- [Exercise brief]: Go through the records and give the number of lines that include "will", with nothing else.

- [Materials provided]:
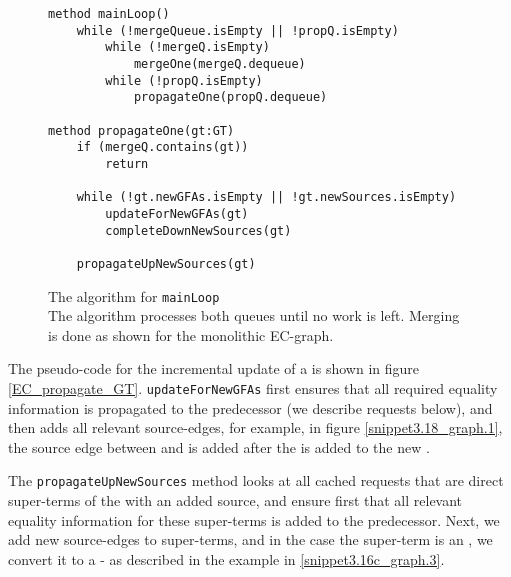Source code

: \begin{figure}
\begin{lstlisting}
method mainLoop()
	while (!mergeQueue.isEmpty || !propQ.isEmpty)
		while (!mergeQ.isEmpty)
			mergeOne(mergeQ.dequeue)
		while (!propQ.isEmpty)
			propagateOne(propQ.dequeue)
	
method propagateOne(gt:GT)
	if (mergeQ.contains(gt))
		return
		
	while (!gt.newGFAs.isEmpty || !gt.newSources.isEmpty)
		updateForNewGFAs(gt)
		completeDownNewSources(gt)
	
	propagateUpNewSources(gt)
\end{lstlisting}
\caption{The algorithm for \lstinline|mainLoop|\\
The algorithm processes both queues until no work is left.
Merging is done as shown for the monolithic EC-graph.
}
\label{EC_mainLoop}
\end{figure}

The pseudo-code for the incremental update of a \GT{} is shown in figure \ref{EC_propagate_GT}.
\lstinline|updateForNewGFAs| first ensures that all required equality information is propagated to the predecessor (we describe requests below),
and then adds all relevant source-edges, for example, in figure \ref{snippet3.18_graph.1}, the source edge between  and  is added after the \GFA{}  is added to the new \GT{}.

The \lstinline|propagateUpNewSources| method looks at all cached requests that are direct super-terms of the \GT{} with an added source, 
and ensure first that all relevant equality information for these super-terms is added to the predecessor. 
Next, we add new source-edges to super-terms, and in the case the super-term is an \RGFA{}, we convert it to a \GT{} - as described in the example in \ref{snippet3.16c_graph.3}.

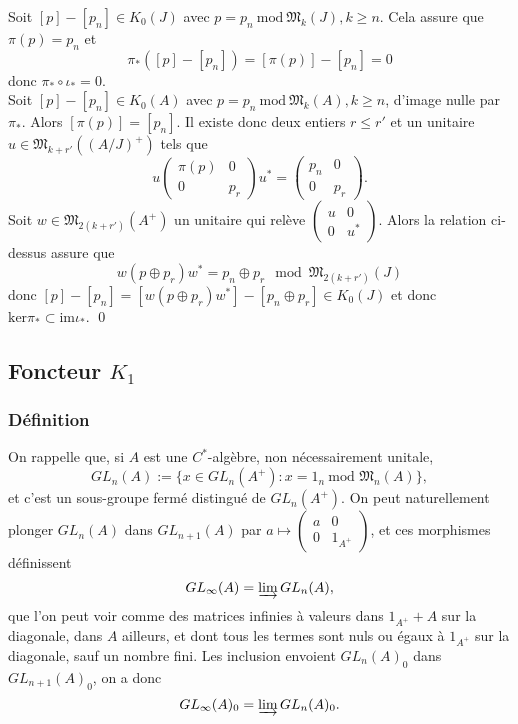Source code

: \begin{dem}
Soit $[p]-[p_n]\in K_0(J)$ avec $p=p_n \ \text{mod} \ \mathfrak M_k(J), k\geq n $. Cela assure que $\pi(p)=p_n$ et 
\[\pi_*([p]-[p_n])=[\pi(p)]-[p_n]=0\]
donc $\pi_*\circ \iota_*=0$.\\

Soit $[p]-[p_n]\in K_0(A)$ avec $p=p_n \ \text{mod} \ \mathfrak M_k(A), k\geq n $, d'image nulle par $\pi_*$. Alors $[\pi(p)]=[p_n]$. Il existe donc deux entiers $r\leq r'$ et un unitaire $u\in \mathfrak M_{k+r'}((A/J)^+)$ tels que 
\[u\begin{pmatrix}\pi(p) & 0 \\ 0 & p_r \end{pmatrix} u^* = \begin{pmatrix}p_n & 0 \\0 & p_r\end{pmatrix}.\]
Soit $w\in \mathfrak M_{2(k+r')}(A^+)$ un unitaire qui relève $\begin{pmatrix}u & 0 \\ 0 & u^*\end{pmatrix}$. Alors la relation ci-dessus assure que 
\[w(p \oplus p_r )w^* = p_n\oplus p_r \mod \mathfrak M_{2(k+r')}(J)\]
donc $[p]-[p_n]= [w(p\oplus p_r)w^*]-[p_n\oplus p_r]\in K_0(J)$ et donc $\text{ker} \pi_*\subset \text{im} \iota_* $.
\qed
\end{dem}

\subsection{Foncteur $K_1$}
\subsubsection{Définition}
On rappelle que, si $A$ est une $C^*$-algèbre, non nécessairement unitale, 
\[GL_n(A):= \{x\in GL_n(A^+) : x= 1_n \ \text{mod }\mathfrak M_n(A) \},\]
et c'est un sous-groupe fermé distingué de $GL_n(A^+)$. On peut naturellement plonger $GL_n(A)$ dans $GL_{n+1}(A)$ par 
$a\mapsto \begin{pmatrix}a & 0\\0 & 1_{A^+}\end{pmatrix}$, et ces morphismes définissent
\[GL_\infty(A)= \varinjlim GL_n(A),\]
que l'on peut voir comme des matrices infinies à valeurs dans $1_{A^+}+A$ sur la diagonale, dans $A$ ailleurs, et dont tous les termes sont nuls ou égaux à $1_{A^+}$ sur la diagonale, sauf un nombre fini. Les inclusion envoient $GL_n(A)_0$ dans $GL_{n+1}(A)_0$, on a donc 
\[GL_\infty(A)_0=\varinjlim GL_n(A)_0.\]

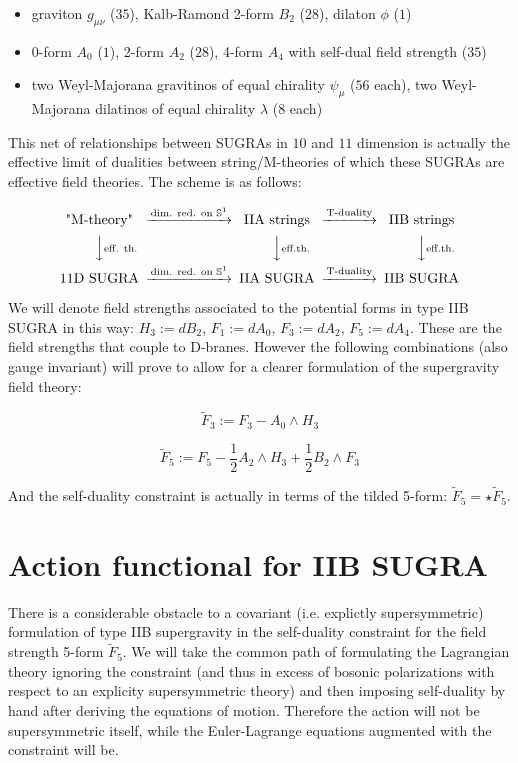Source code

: \documentclass[11pt,a4paper,twoside,openright]{book}
\begin{document}
\begin{itemize}
\item graviton $g_{\mu\nu}$ ($35$), Kalb-Ramond 2-form $B_2$ ($28$), dilaton $\phi$ ($1$)
\item 0-form $A_0$ ($1$), 2-form $A_2$ ($28$), 4-form $A_4$ with self-dual field strength ($35$)
\item two Weyl-Majorana gravitinos of equal chirality $\psi_\mu$ ($56$ each), two Weyl-Majorana dilatinos of equal chirality $\lambda$ ($8$ each)
\end{itemize}

This net of relationships between SUGRAs in $10$ and $11$ dimension is actually the effective limit of dualities between string/M-theories of which these SUGRAs are effective field theories. The scheme is as follows:

\[\begin{CD}
\text{"M-theory"}     @> \text{dim. red. on }\mathbb{S}^1>>  \text{IIA strings} @> \text{T-duality} >> \text{IIB strings} \\
@VV\text{eff. th.}V        @VV\text{eff.th.}V  @VV \text{eff.th.} V\\
\text{11D SUGRA}     @> \text{dim. red. on }\mathbb{S}^1>> \text{IIA SUGRA} @> \text{T-duality}>>  \text{IIB SUGRA}
\end{CD}\]

We will denote field strengths associated to the potential forms in type IIB SUGRA in this way: $H_3 := dB_2$, $F_1 := dA_0$, $F_3 := dA_2$, $F_5 := dA_4$. These are the field strengths that couple to D-branes. However the following combinations (also gauge invariant) will prove to allow for a clearer formulation of the supergravity field theory:

\[ \tilde{F}_3 := F_3 - A_0 \wedge H_3 \]

\[ \tilde{F}_5 := F_5 - \frac{1}{2} A_2 \wedge H_3 + \frac{1}{2} B_2 \wedge F_3 \]

And the self-duality constraint is actually in terms of the tilded 5-form: $\tilde{F}_5 = \star \tilde{F}_5$.

\section{Action functional for IIB SUGRA}

There is a considerable obstacle to a covariant (i.e. explictly supersymmetric) formulation of type IIB supergravity in the self-duality constraint for the field strength 5-form $\tilde{F}_5$. We will take the common path of formulating the Lagrangian theory ignoring the constraint (and thus in excess of bosonic polarizations with respect to an explicity supersymmetric theory) and then imposing self-duality by hand after deriving the equations of motion. Therefore the action will not be supersymmetric itself, while the Euler-Lagrange equations augmented with the constraint will be.\\
\end{document}
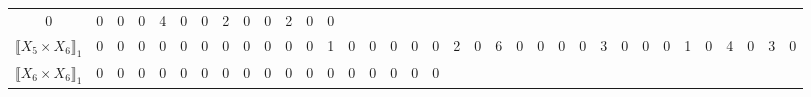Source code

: \documentclass[12pt]{article}
\theoremstyle{definition}
\theoremstyle{remark}
\begin{document}
{\begin{table}[H]
\begin{adjustbox}{angle=90}
{\begin{tabular}{c||c|c|c|c|c|c|c|c|c|c|c|c|c|c|c|c|c|c|c|c|c|c|c|c|c|c|c|c|c|c|c|c|c|c}
0  & %
0  & %
0  & %
0  & %
4  & %
0  & %
0  & %
2  & %
0  & %
0  & %
2  & %
0  & %
0   %
\\
$\llbracket X_5 \times X_6 \rrbracket_1$ &
0  & %
0  & %
0  & %
0  & %
0  & %
0  & %
0  & %
0  & %
0  & %
0  & %
0  & %
1  & %
0  & %
0  & %
0  & %
0  & %
0  & %
2  & %
0  & %
6  & %
0  & %
0  & %
0  & %
0  & %
3  & %
0  & %
0  & %
0  & %
1  & %
0  & %
4  & %
0  & %
3  & %
0   %
\\
$\llbracket X_6 \times X_6 \rrbracket_1$ &
0  & %
0  & %
0  & %
0  & %
0  & %
0  & %
0  & %
0  & %
0  & %
0  & %
0  & %
0  & %
0  & %
0  & %
0  & %
0  & %
0  & %

\end{tabular}}
\end{adjustbox}
\end{table}}
\end{document}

- [Task solution]: 2